* Your assignment: The answer must be the full listing, reproduced without any change.

··· Source material

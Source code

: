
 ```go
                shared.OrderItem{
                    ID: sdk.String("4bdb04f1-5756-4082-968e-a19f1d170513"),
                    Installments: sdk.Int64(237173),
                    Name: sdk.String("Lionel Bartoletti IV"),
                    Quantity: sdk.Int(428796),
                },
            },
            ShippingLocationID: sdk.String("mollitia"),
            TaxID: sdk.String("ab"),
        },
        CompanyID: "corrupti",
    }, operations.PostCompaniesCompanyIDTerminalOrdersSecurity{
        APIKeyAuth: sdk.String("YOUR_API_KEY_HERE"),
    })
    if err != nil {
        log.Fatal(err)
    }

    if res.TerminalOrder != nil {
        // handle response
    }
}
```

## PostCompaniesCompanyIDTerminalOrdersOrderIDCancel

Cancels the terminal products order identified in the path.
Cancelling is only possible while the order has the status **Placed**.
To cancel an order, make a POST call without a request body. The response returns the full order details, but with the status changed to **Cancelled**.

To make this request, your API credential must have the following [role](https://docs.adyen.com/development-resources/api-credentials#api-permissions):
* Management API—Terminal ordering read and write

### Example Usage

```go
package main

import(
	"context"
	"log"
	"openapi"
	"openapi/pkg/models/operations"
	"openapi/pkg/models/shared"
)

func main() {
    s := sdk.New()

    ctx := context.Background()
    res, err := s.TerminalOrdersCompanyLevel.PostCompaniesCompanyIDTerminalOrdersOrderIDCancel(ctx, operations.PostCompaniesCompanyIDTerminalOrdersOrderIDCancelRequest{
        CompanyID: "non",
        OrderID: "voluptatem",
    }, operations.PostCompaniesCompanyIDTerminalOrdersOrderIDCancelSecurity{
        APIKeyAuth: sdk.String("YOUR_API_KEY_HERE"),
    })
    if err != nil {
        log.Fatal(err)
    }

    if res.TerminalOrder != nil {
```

······

* Solution for this task:
Source code

:
 ```go
                shared.OrderItem{
                    ID: sdk.String("4bdb04f1-5756-4082-968e-a19f1d170513"),
                    Installments: sdk.Int64(237173),
                    Name: sdk.String("Lionel Bartoletti IV"),
                    Quantity: sdk.Int(428796),
                },
            },
            ShippingLocationID: sdk.String("mollitia"),
            TaxID: sdk.String("ab"),
        },
        CompanyID: "corrupti",
    }, operations.PostCompaniesCompanyIDTerminalOrdersSecurity{
        APIKeyAuth: sdk.String("YOUR_API_KEY_HERE"),
    })
    if err != nil {
        log.Fatal(err)
    }

    if res.TerminalOrder != nil {
        // handle response
    }
}
```

## PostCompaniesCompanyIDTerminalOrdersOrderIDCancel

Cancels the terminal products order identified in the path.
Cancelling is only possible while the order has the status **Placed**.
To cancel an order, make a POST call without a request body. The response returns the full order details, but with the status changed to **Cancelled**.

To make this request, your API credential must have the following [role](https://docs.adyen.com/development-resources/api-credentials#api-permissions):
* Management API—Terminal ordering read and write

### Example Usage

```go
package main

import(
	"context"
	"log"
	"openapi"
	"openapi/pkg/models/operations"
	"openapi/pkg/models/shared"
)

func main() {
    s := sdk.New()

    ctx := context.Background()
    res, err := s.TerminalOrdersCompanyLevel.PostCompaniesCompanyIDTerminalOrdersOrderIDCancel(ctx, operations.PostCompaniesCompanyIDTerminalOrdersOrderIDCancelRequest{
        CompanyID: "non",
        OrderID: "voluptatem",
    }, operations.PostCompaniesCompanyIDTerminalOrdersOrderIDCancelSecurity{
        APIKeyAuth: sdk.String("YOUR_API_KEY_HERE"),
    })
    if err != nil {
        log.Fatal(err)
    }

    if res.TerminalOrder != nil {
```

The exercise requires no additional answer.